Our next error is then:

error[E0521]: borrowed data escapes outside of method
  --> src/main.rs:41:9
   |
40 |       pub fn start(&self) {
   |                    -----
   |                    |
   |                    `self` is a reference that is only valid in the method body
   |                    let's call the lifetime of this reference `'1`
41 | /         std::thread::spawn(|| {
42 | |             'main: loop {
43 | |                 for index in self.tasks_receiver.try_iter() {
44 | |                     if index >= self.tasks_to_poll.len() {
...  |
71 | |             }
72 | |         });
   | |          ^
   | |          |
   | |__________`self` escapes the method body here
   |            argument requires that `'1` must outlive `'static`

This one is that we borrow things from self, but that the thread must have a 'static lifetime.

The easiest way to fix this one3 is to change the way that our start function works - we can make it into a constructor, rather than just a method. That way, we can let the thread own things like tasks_to_poll and the tasks_receiver and we don’t need to worry about borrowing and other issues.

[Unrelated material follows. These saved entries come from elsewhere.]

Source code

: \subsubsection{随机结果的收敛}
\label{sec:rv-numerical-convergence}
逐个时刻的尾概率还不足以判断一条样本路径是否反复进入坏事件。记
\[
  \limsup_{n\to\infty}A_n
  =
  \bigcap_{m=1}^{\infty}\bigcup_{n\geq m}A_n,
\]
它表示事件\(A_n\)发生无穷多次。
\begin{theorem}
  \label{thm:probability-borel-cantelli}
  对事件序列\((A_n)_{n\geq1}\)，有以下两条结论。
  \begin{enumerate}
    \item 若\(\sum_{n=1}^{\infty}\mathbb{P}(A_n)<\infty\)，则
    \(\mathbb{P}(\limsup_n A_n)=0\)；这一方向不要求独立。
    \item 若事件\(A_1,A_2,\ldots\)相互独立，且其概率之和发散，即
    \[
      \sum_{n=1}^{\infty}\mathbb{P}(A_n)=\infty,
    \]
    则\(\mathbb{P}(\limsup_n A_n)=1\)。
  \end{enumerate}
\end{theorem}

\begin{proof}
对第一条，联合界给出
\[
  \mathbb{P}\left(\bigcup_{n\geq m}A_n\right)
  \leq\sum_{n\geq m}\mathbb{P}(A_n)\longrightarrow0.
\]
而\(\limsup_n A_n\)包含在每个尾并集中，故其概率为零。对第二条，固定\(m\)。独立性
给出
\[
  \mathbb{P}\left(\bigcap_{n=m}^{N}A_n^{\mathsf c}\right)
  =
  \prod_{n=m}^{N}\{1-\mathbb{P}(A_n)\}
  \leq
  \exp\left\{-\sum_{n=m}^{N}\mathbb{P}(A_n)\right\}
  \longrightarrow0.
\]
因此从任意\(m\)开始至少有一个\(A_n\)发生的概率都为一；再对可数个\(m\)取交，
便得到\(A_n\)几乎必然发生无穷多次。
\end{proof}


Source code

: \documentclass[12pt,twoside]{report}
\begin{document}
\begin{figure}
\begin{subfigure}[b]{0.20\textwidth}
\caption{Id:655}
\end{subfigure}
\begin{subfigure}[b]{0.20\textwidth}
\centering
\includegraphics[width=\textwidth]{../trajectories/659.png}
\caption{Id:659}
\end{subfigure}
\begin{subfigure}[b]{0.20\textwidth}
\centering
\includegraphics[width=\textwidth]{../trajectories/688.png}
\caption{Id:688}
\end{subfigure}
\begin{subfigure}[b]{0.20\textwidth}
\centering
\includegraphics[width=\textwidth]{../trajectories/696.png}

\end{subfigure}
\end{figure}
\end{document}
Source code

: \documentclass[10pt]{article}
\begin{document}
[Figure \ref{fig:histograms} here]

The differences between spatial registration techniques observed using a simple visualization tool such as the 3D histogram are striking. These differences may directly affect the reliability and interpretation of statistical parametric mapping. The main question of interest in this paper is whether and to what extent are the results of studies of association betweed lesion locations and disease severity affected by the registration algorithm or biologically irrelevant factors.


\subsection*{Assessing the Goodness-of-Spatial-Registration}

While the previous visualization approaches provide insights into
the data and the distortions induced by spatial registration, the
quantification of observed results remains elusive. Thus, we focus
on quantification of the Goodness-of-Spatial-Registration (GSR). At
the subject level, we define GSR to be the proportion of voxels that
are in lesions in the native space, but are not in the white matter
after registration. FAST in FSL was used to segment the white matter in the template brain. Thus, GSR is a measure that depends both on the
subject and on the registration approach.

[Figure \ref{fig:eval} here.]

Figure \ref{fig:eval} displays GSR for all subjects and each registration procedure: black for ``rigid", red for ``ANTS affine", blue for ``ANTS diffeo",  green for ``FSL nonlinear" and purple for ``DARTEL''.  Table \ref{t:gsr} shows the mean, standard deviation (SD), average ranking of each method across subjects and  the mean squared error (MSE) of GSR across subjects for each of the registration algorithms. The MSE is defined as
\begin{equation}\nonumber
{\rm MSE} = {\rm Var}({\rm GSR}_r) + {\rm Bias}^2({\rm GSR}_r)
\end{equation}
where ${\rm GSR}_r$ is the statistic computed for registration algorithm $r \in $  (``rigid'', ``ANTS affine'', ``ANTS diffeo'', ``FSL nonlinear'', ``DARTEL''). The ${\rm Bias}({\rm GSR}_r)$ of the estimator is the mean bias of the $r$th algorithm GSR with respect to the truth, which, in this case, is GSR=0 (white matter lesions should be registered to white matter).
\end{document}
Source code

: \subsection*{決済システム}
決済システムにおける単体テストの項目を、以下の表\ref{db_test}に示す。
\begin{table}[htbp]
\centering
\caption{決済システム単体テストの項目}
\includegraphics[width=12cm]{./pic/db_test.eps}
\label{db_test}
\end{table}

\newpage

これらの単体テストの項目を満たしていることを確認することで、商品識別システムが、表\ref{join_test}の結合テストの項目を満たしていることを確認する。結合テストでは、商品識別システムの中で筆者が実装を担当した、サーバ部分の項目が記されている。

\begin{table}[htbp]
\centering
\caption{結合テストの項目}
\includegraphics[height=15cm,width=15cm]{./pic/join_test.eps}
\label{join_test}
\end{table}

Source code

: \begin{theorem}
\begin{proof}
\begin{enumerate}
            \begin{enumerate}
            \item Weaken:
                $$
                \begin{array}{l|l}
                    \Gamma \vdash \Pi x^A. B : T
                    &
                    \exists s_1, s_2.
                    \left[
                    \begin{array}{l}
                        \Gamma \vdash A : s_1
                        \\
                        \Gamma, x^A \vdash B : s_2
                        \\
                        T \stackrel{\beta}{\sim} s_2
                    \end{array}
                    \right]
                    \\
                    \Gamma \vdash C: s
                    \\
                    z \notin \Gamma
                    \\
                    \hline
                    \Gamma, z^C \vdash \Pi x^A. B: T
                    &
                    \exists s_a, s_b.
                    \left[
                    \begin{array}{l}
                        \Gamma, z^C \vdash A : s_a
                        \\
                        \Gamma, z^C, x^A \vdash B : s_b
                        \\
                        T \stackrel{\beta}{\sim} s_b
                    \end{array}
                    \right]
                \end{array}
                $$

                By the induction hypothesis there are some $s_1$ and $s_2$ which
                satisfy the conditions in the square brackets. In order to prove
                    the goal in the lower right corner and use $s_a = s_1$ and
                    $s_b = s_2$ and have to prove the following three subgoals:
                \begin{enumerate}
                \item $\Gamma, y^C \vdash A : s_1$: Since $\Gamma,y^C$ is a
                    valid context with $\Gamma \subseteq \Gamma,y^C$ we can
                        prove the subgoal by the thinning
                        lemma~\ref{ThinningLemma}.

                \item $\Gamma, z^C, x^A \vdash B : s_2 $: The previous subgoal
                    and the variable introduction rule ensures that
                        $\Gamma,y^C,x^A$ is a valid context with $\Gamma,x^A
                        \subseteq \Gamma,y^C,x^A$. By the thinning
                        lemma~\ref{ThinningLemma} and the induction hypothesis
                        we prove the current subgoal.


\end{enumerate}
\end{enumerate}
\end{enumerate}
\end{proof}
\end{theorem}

Making start a constructor

Firstly, we need to decide on what our Executor will hold and not hold.

Currently, we have this:

pub struct Executor {
    tasks_to_poll: Vec<Option<BoxedFuture<u32>>>,
    tasks_receiver: Receiver<usize>, 
    tasks_sender: Sender<usize>,
}

We already decided to move tasks_to_poll, tasks_receiver and tasks_sender to the thread, and since we’re now using a thread we’ll hold onto a std::thread::JoinHandle.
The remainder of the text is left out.